Transparency and traceability are two key ideas that help to define ethical fashion. To put it more simply, knowing how and where our clothes are made. That's pretty important if we want to be sure they're being made with the appropriate levels of respect for the environment and people who create them.
Technology is helping companies that would otherwise have little idea or control over the production process to ensure their products are being put together as they'd hope. The communication and navigation tech that we take for granted is changing the way ethical fashion gets from remote locations to your door.
We've talked in the past about Pachacuti, who work with native artisans in Ecuador to make brilliant Panama hats. Over the past three years, they've been willing partners with the EU Geo Fair Trade project in a scheme which has brought unprecedented levels of traceability to their supply chain. The aim: to provide visible accountability of sustainable provenance, both for raw materials as well as production processes.

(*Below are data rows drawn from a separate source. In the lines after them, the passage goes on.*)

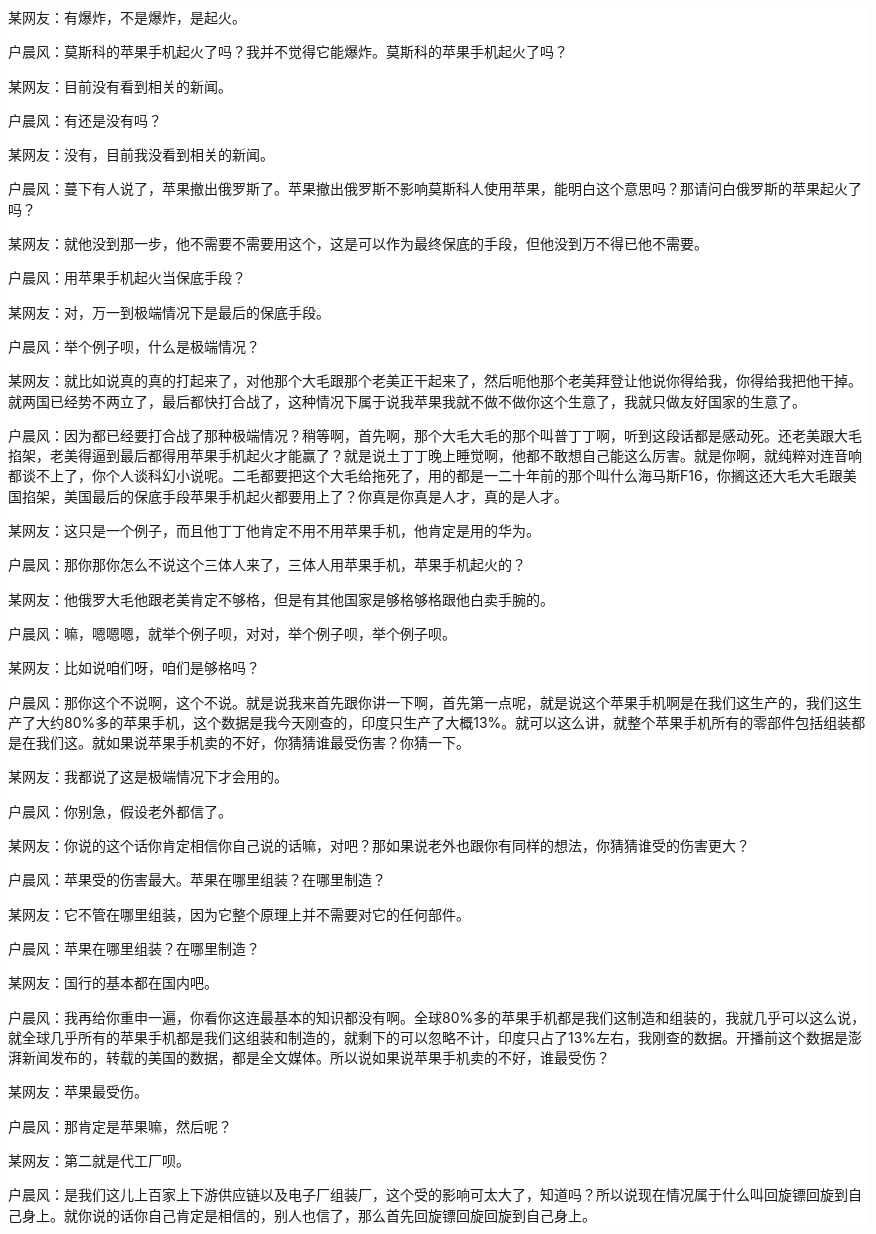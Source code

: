 某网友：有爆炸，不是爆炸，是起火。

户晨风：莫斯科的苹果手机起火了吗？我并不觉得它能爆炸。莫斯科的苹果手机起火了吗？

某网友：目前没有看到相关的新闻。

户晨风：有还是没有吗？

某网友：没有，目前我没看到相关的新闻。

户晨风：蔓下有人说了，苹果撤出俄罗斯了。苹果撤出俄罗斯不影响莫斯科人使用苹果，能明白这个意思吗？那请问白俄罗斯的苹果起火了吗？

某网友：就他没到那一步，他不需要不需要用这个，这是可以作为最终保底的手段，但他没到万不得已他不需要。

户晨风：用苹果手机起火当保底手段？

某网友：对，万一到极端情况下是最后的保底手段。

户晨风：举个例子呗，什么是极端情况？

某网友：就比如说真的真的打起来了，对他那个大毛跟那个老美正干起来了，然后呃他那个老美拜登让他说你得给我，你得给我把他干掉。就两国已经势不两立了，最后都快打合战了，这种情况下属于说我苹果我就不做不做你这个生意了，我就只做友好国家的生意了。

户晨风：因为都已经要打合战了那种极端情况？稍等啊，首先啊，那个大毛大毛的那个叫普丁丁啊，听到这段话都是感动死。还老美跟大毛掐架，老美得逼到最后都得用苹果手机起火才能赢了？就是说土丁丁晚上睡觉啊，他都不敢想自己能这么厉害。就是你啊，就纯粹对连音响都谈不上了，你个人谈科幻小说呢。二毛都要把这个大毛给拖死了，用的都是一二十年前的那个叫什么海马斯F16，你搁这还大毛大毛跟美国掐架，美国最后的保底手段苹果手机起火都要用上了？你真是你真是人才，真的是人才。

某网友：这只是一个例子，而且他丁丁他肯定不用不用苹果手机，他肯定是用的华为。

户晨风：那你那你怎么不说这个三体人来了，三体人用苹果手机，苹果手机起火的？

某网友：他俄罗大毛他跟老美肯定不够格，但是有其他国家是够格够格跟他白卖手腕的。

户晨风：嘛，嗯嗯嗯，就举个例子呗，对对，举个例子呗，举个例子呗。

某网友：比如说咱们呀，咱们是够格吗？

户晨风：那你这个不说啊，这个不说。就是说我来首先跟你讲一下啊，首先第一点呢，就是说这个苹果手机啊是在我们这生产的，我们这生产了大约80%多的苹果手机，这个数据是我今天刚查的，印度只生产了大概13%。就可以这么讲，就整个苹果手机所有的零部件包括组装都是在我们这。就如果说苹果手机卖的不好，你猜猜谁最受伤害？你猜一下。

某网友：我都说了这是极端情况下才会用的。

户晨风：你别急，假设老外都信了。

某网友：你说的这个话你肯定相信你自己说的话嘛，对吧？那如果说老外也跟你有同样的想法，你猜猜谁受的伤害更大？

户晨风：苹果受的伤害最大。苹果在哪里组装？在哪里制造？

某网友：它不管在哪里组装，因为它整个原理上并不需要对它的任何部件。

户晨风：苹果在哪里组装？在哪里制造？

某网友：国行的基本都在国内吧。

户晨风：我再给你重申一遍，你看你这连最基本的知识都没有啊。全球80%多的苹果手机都是我们这制造和组装的，我就几乎可以这么说，就全球几乎所有的苹果手机都是我们这组装和制造的，就剩下的可以忽略不计，印度只占了13%左右，我刚查的数据。开播前这个数据是澎湃新闻发布的，转载的美国的数据，都是全文媒体。所以说如果说苹果手机卖的不好，谁最受伤？

某网友：苹果最受伤。

户晨风：那肯定是苹果嘛，然后呢？

某网友：第二就是代工厂呗。

户晨风：是我们这儿上百家上下游供应链以及电子厂组装厂，这个受的影响可太大了，知道吗？所以说现在情况属于什么叫回旋镖回旋到自己身上。就你说的话你自己肯定是相信的，别人也信了，那么首先回旋镖回旋回旋到自己身上。
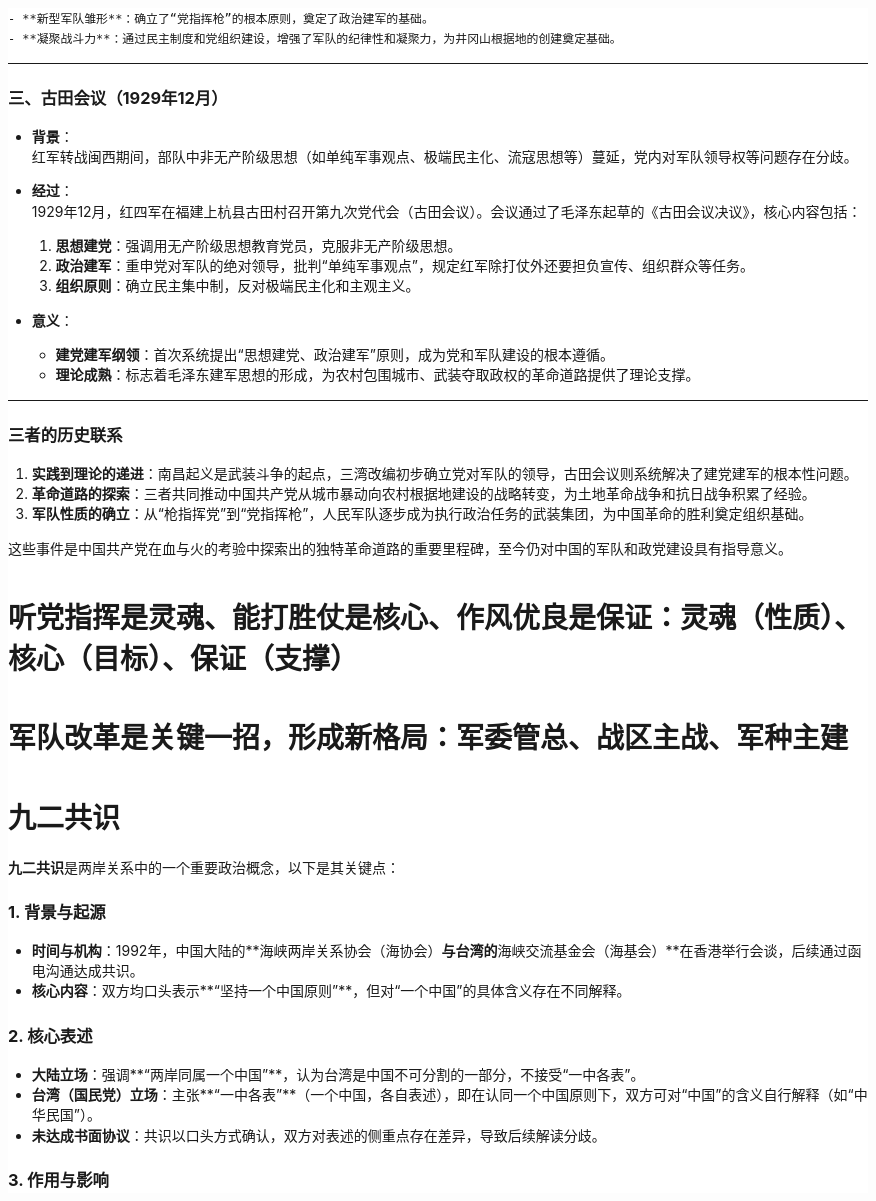     - ​**新型军队雏形**：确立了“党指挥枪”的根本原则，奠定了政治建军的基础。
    - ​**凝聚战斗力**：通过民主制度和党组织建设，增强了军队的纪律性和凝聚力，为井冈山根据地的创建奠定基础。

---

### ​**三、古田会议（1929年12月）​**

- ​**背景**：  
    红军转战闽西期间，部队中非无产阶级思想（如单纯军事观点、极端民主化、流寇思想等）蔓延，党内对军队领导权等问题存在分歧。
    
- ​**经过**：  
    1929年12月，红四军在福建上杭县古田村召开第九次党代会（古田会议）。会议通过了毛泽东起草的《古田会议决议》，核心内容包括：
    
    1. ​**思想建党**：强调用无产阶级思想教育党员，克服非无产阶级思想。
    2. ​**政治建军**：重申党对军队的绝对领导，批判“单纯军事观点”，规定红军除打仗外还要担负宣传、组织群众等任务。
    3. ​**组织原则**：确立民主集中制，反对极端民主化和主观主义。
- ​**意义**：
    
    - ​**建党建军纲领**：首次系统提出“思想建党、政治建军”原则，成为党和军队建设的根本遵循。
    - ​**理论成熟**：标志着毛泽东建军思想的形成，为农村包围城市、武装夺取政权的革命道路提供了理论支撑。

---

### ​**三者的历史联系**

1. ​**实践到理论的递进**：南昌起义是武装斗争的起点，三湾改编初步确立党对军队的领导，古田会议则系统解决了建党建军的根本性问题。
2. ​**革命道路的探索**：三者共同推动中国共产党从城市暴动向农村根据地建设的战略转变，为土地革命战争和抗日战争积累了经验。
3. ​**军队性质的确立**：从“枪指挥党”到“党指挥枪”，人民军队逐步成为执行政治任务的武装集团，为中国革命的胜利奠定组织基础。

这些事件是中国共产党在血与火的考验中探索出的独特革命道路的重要里程碑，至今仍对中国的军队和政党建设具有指导意义。

# 听党指挥是灵魂、能打胜仗是核心、作风优良是保证：灵魂（性质）、核心（目标）、保证（支撑）

# 军队改革是关键一招，形成新格局：军委管总、战区主战、军种主建


# 九二共识
**九二共识**是两岸关系中的一个重要政治概念，以下是其关键点：

### 1. ​**背景与起源**

- ​**时间与机构**：1992年，中国大陆的**海峡两岸关系协会（海协会）​**与台湾的**海峡交流基金会（海基会）​**在香港举行会谈，后续通过函电沟通达成共识。
- ​**核心内容**：双方均口头表示**​“坚持一个中国原则”​**，但对“一个中国”的具体含义存在不同解释。

### 2. ​**核心表述**

- ​**大陆立场**：强调**​“两岸同属一个中国”​**，认为台湾是中国不可分割的一部分，不接受“一中各表”。
- ​**台湾（国民党）立场**：主张**​“一中各表”​**​（一个中国，各自表述），即在认同一个中国原则下，双方可对“中国”的含义自行解释（如“中华民国”）。
- ​**未达成书面协议**：共识以口头方式确认，双方对表述的侧重点存在差异，导致后续解读分歧。

### 3. ​**作用与影响**
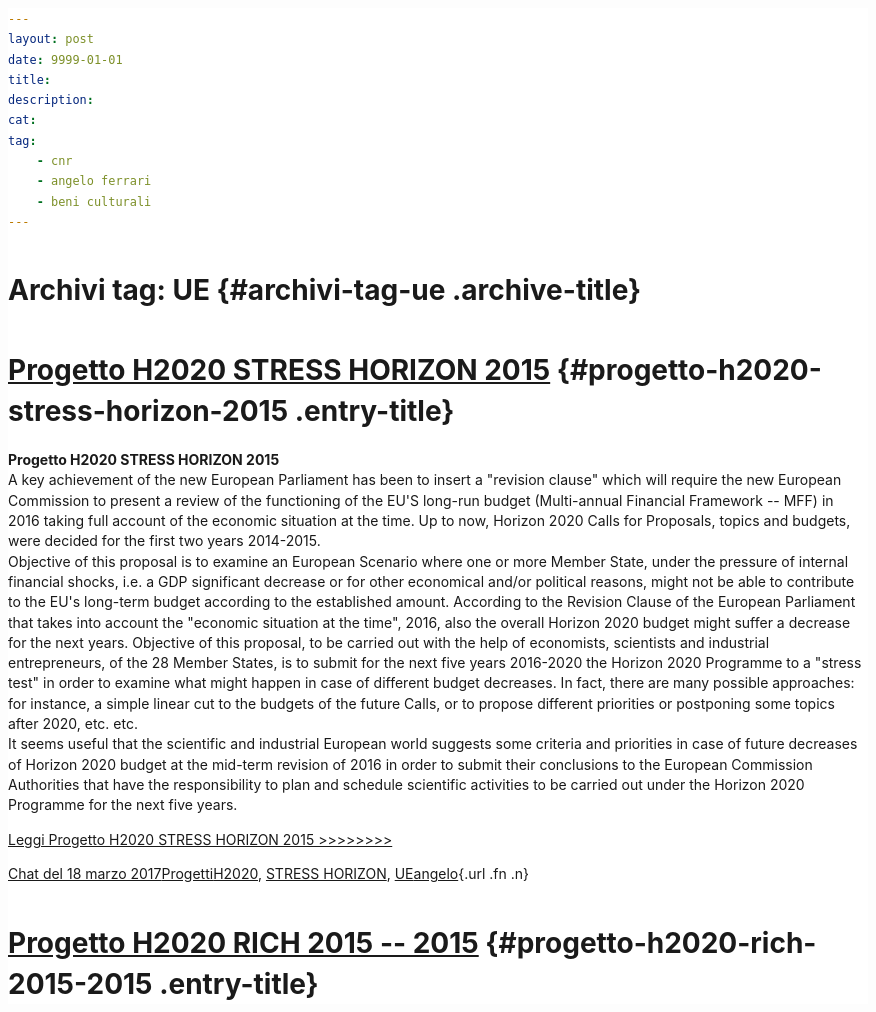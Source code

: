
 ```yaml
---
layout: post
date: 9999-01-01
title:
description:
cat:
tag:
    - cnr
    - angelo ferrari
    - beni culturali
---
```

Archivi tag: UE {#archivi-tag-ue .archive-title}
===============

[Progetto H2020 STRESS HORIZON 2015](indexc6a5.html?p=827) {#progetto-h2020-stress-horizon-2015 .entry-title}
====

**Progetto H2020 STRESS HORIZON 2015**\
A key achievement of the new European Parliament has been to insert a "revision clause" which will require the new European Commission to present a review of the functioning of the EU'S long-run budget (Multi-annual Financial Framework -- MFF) in 2016 taking full account of the economic situation at the time. Up to now, Horizon 2020 Calls for Proposals, topics and budgets, were decided for the first two years 2014-2015.\
Objective of this proposal is to examine an European Scenario where one or more Member State, under the pressure of internal financial shocks, i.e. a GDP significant decrease or for other economical and/or political reasons, might not be able to contribute to the EU's long-term budget according to the established amount. According to the Revision Clause of the European Parliament that takes into account the "economic situation at the time", 2016, also the overall Horizon 2020 budget might suffer a decrease for the next years. Objective of this proposal, to be carried out with the help of economists, scientists and industrial entrepreneurs, of the 28 Member States, is to submit for the next five years 2016-2020 the Horizon 2020 Programme to a "stress test" in order to examine what might happen in case of different budget decreases. In fact, there are many possible approaches: for instance, a simple linear cut to the budgets of the future Calls, or to propose different priorities or postponing some topics after 2020, etc. etc.\
It seems useful that the scientific and industrial European world suggests some criteria and priorities in case of future decreases of Horizon 2020 budget at the mid-term revision of 2016 in order to submit their conclusions to the European Commission Authorities that have the responsibility to plan and schedule scientific activities to be carried out under the Horizon 2020 Programme for the next five years.

[Leggi Progetto H2020 STRESS HORIZON 2015 \>\>\>\>\>\>\>\>](wp-content/uploads/2017/03/Progetto-H2020-STRESS-HORIZON-2015.pdf)

[Chat del 18 marzo 2017](indexc6a5.html?p=827 "Permalink a Progetto H2020 STRESS HORIZON 2015")[Progetti](index0b40.html?cat=9)[H2020](index3914.html?tag=h2020), [STRESS HORIZON](indexf4dd.html?tag=stress-horizon), [UE](index3f45.html?tag=ue)[angelo](indexcd64.html?author=1 "Vedi tutti gli articoli di angelo"){.url .fn .n}

[Progetto H2020 RICH 2015 -- 2015](index3239.html?p=823) {#progetto-h2020-rich-2015-2015 .entry-title}
==

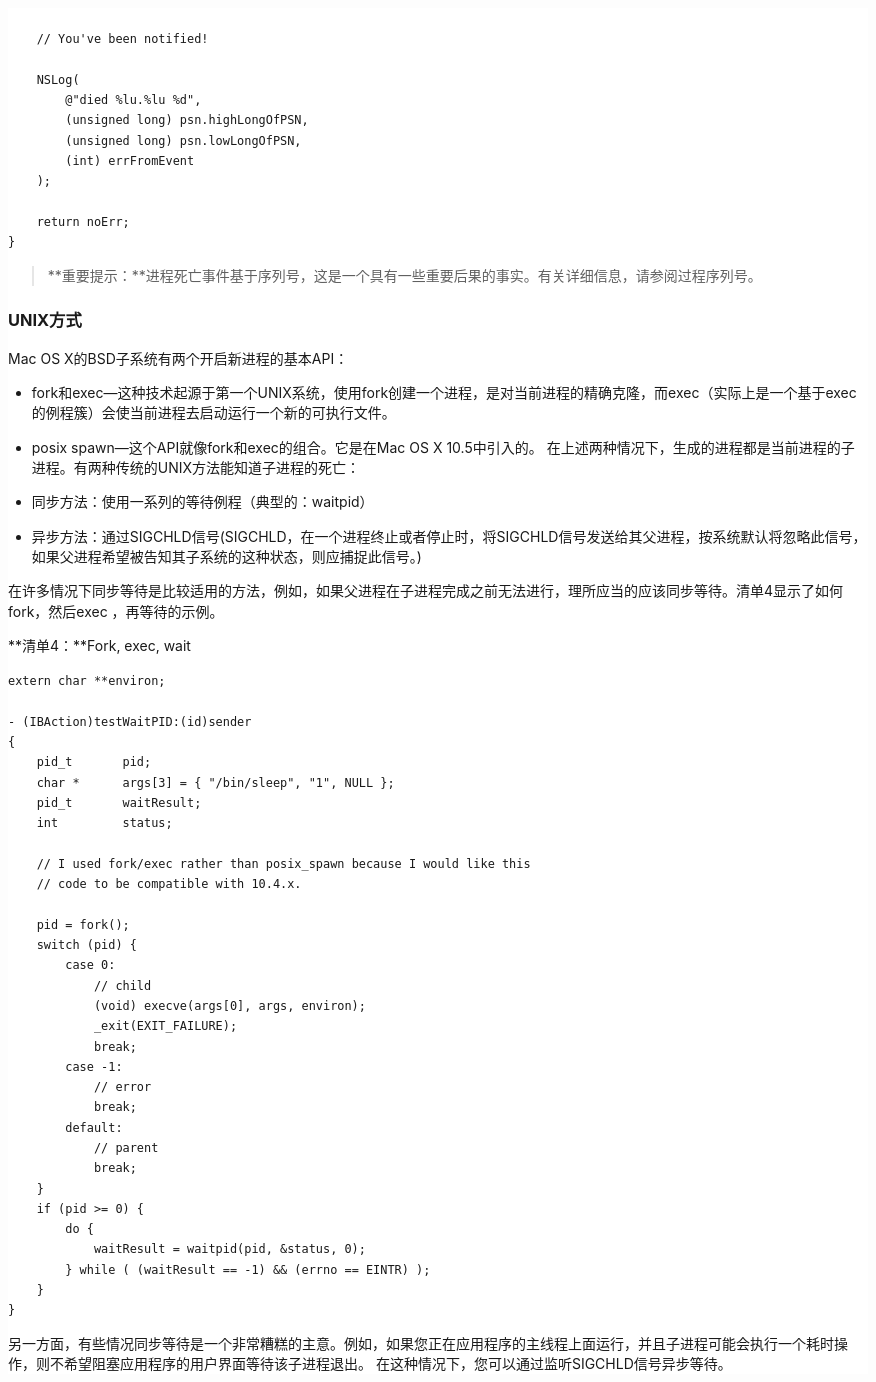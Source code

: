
 ```

    // You've been notified!

    NSLog(
        @"died %lu.%lu %d", 
        (unsigned long) psn.highLongOfPSN, 
        (unsigned long) psn.lowLongOfPSN, 
        (int) errFromEvent
    );

    return noErr;
}
```
> **重要提示：**进程死亡事件基于序列号，这是一个具有一些重要后果的事实。有关详细信息，请参阅过程序列号。

### UNIX方式
Mac OS X的BSD子系统有两个开启新进程的基本API：

* fork和exec—这种技术起源于第一个UNIX系统，使用fork创建一个进程，是对当前进程的精确克隆，而exec（实际上是一个基于exec的例程簇）会使当前进程去启动运行一个新的可执行文件。

* posix spawn—这个API就像fork和exec的组合。它是在Mac OS X 10.5中引入的。
  在上述两种情况下，生成的进程都是当前进程的子进程。有两种传统的UNIX方法能知道子进程的死亡：
* 同步方法：使用一系列的等待例程（典型的：waitpid）

* 异步方法：通过SIGCHLD信号(SIGCHLD，在一个进程终止或者停止时，将SIGCHLD信号发送给其父进程，按系统默认将忽略此信号，如果父进程希望被告知其子系统的这种状态，则应捕捉此信号。)

在许多情况下同步等待是比较适用的方法，例如，如果父进程在子进程完成之前无法进行，理所应当的应该同步等待。清单4显示了如何fork，然后exec ，再等待的示例。

**清单4：**Fork, exec, wait
```
extern char **environ;

- (IBAction)testWaitPID:(id)sender
{
    pid_t       pid;
    char *      args[3] = { "/bin/sleep", "1", NULL };
    pid_t       waitResult;
    int         status;

    // I used fork/exec rather than posix_spawn because I would like this 
    // code to be compatible with 10.4.x.

    pid = fork();
    switch (pid) {
        case 0:
            // child
            (void) execve(args[0], args, environ);
            _exit(EXIT_FAILURE);
            break;
        case -1:
            // error
            break;
        default:
            // parent
            break;
    }
    if (pid >= 0) {
        do {
            waitResult = waitpid(pid, &status, 0);
        } while ( (waitResult == -1) && (errno == EINTR) );
    }
}
```
另一方面，有些情况同步等待是一个非常糟糕的主意。例如，如果您正在应用程序的主线程上面运行，并且子进程可能会执行一个耗时操作，则不希望阻塞应用程序的用户界面等待该子进程退出。
在这种情况下，您可以通过监听SIGCHLD信号异步等待。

The results have been pretty remarkable. Pachacuti hats are woven in the remote region of Azuay–an area that is largely inaccessible by road. Despite that, the project has managed to log GPS tags that shows the 154 houses in which Pachacuti hats are woven. It doesn't stop there. Data on the areas where the all-important straw is harvested and processed has also been collected–from weather patterns to the times when the roads become impassable.
Why bother with all that? Well, by tracking where materials are coming from, it's easier to open lines of communication, allowing Pachacuti to work with the Ecuadorian people to ensure their product is produced sustainably and fairly. The communities that produce the straw and hats work as collectives, protecting the land and the folks who toil upon it. Communication equals transparency, allowing both sides to deal with each other openly, honestly and most importantly, accountably.
The craft of creating a Panama hat in Ecuador is, if you'll pardon the pun, woven into the culture. It permeates so deeply into Ecuadorian life that in 2012 UNESCO put hat weaving onto their list of Intangible Cultural Heritage: knowledge, traditions and rituals which pervade the everyday life of a community, passed down through generations and forming an intrinsic part of their identity and culture. It's vital that it be both celebrated and protected.
These rural communities suffer from high rates of migration and alcoholism, which aren't helped by the unscrupulous practices of most traders who buy hats from them. Pachacuti are setting a different example, working directly with collectives to ensure high quality and a fair price. As the word gets out that there is a better way than deling with the scalpers, one that protects their rights and culture, then communities are seeing the benefits to allowing a transparent and sustainable model guide the way they do business with the West. The EU Geo Fair Trade project is a pilot, but everyone involved is highly enthusiastic about the future.
Most importantly, it dispels a well-worn myth. Panama hats aren't made in Panama at all, and now we have the data to prove it!